The Tronc rollercoaster continues: Just as it tries to unveil a familiar strategy (“gravitas with scale”!), its top digital leader’s past catches up with him.

On the same afternoon that NPR’s David Folkenflik was to release his scoop on Los Angeles Times publisher Ross Levinsohn’s alleged history of workplace harassment, Levinsohn himself delivered a manifesto of sorts on Tronc’s strategy. Speaking to the Needham Growth Conference at about noon ET, Levinsohn and Tronc CFO Terry Jimenez laid out Tronc’s long-awaited new digital path forward. They intended the Wall Street-oriented presentation to reassure investors that Tronc — suffering the same deep loss-of-print-advertising woes as its peers — possessed a forward-looking strategy.

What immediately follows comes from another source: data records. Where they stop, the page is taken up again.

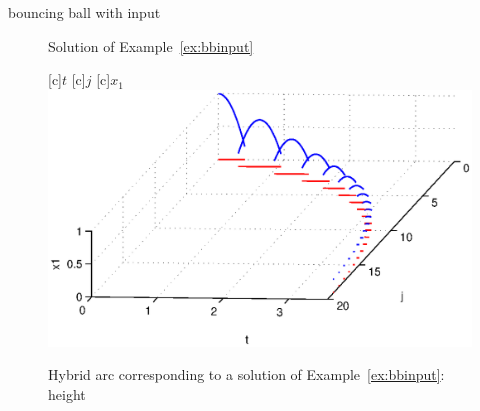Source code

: \begin{example}{bouncing ball with input}
\begin{figure}[ht]
\begin{center}
\qquad
{}
\end{center}
\caption{Solution of Example~\ref{ex:bbinput}}
\end{figure}

\begin{figure}[ht]
  \begin{center}
  [c]{$t$}
  [c]{$j$}
  [c]{$x_1$}
    {\includegraphics[width=.8\textwidth]{figures/Examples/HybridArc1.eps}}
   \caption{Hybrid arc corresponding to a solution of Example~\ref{ex:bbinput}: height}
  \end{center}
\end{figure}








\end{example}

That presentation — first posted on Tronc’s own investor’s website, and then removed later in the day — outlined plans for a Forbes-like contributor network, the Los Angeles Times Network. Just hours later, NPR released its story, entitled, “Accusations Of ‘Frat House’ Behavior Trail ‘LA Times’ Publisher’s Career.” That 2,800-word NPR article also received ample air time on All Things Considered. In the piece and on the air, NPR’s lead media reporter Folkenflik detailed the allegations about Levinsohn’s association with hostile workplace environments in his career stops at Fox, Yahoo, and AltaVista. It did not allege any direct sexual harassment on Levinsohn’s part.

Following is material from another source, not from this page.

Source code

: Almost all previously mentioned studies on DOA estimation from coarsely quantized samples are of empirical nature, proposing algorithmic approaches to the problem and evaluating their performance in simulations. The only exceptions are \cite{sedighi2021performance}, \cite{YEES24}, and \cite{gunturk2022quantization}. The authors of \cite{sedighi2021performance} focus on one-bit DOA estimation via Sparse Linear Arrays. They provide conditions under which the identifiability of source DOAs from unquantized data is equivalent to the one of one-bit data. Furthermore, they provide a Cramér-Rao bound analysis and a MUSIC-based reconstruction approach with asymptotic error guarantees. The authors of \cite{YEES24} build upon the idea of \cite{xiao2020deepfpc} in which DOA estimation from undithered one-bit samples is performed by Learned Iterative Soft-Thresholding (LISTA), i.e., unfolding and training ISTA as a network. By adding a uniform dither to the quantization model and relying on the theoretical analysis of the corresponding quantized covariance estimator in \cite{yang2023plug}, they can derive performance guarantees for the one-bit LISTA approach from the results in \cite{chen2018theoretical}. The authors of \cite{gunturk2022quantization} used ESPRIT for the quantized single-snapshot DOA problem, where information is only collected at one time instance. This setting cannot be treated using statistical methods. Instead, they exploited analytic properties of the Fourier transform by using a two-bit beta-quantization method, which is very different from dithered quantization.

Though Levinsohn had placed a phone call to NPR CEO Jarl Mohn, allegedly threatening suit if the story aired, the charges were no surprise to him. Word that several news media organizations were hot on Levinsohn’s trail had been circulating. The question: Who would publish first, and what did they have? NPR answered the first question, but as with other #MeToo stories, expect follow-on reporting that may add to the allegations. As of Thursday evening, Levinsohn had not responded to numerous requests for comment.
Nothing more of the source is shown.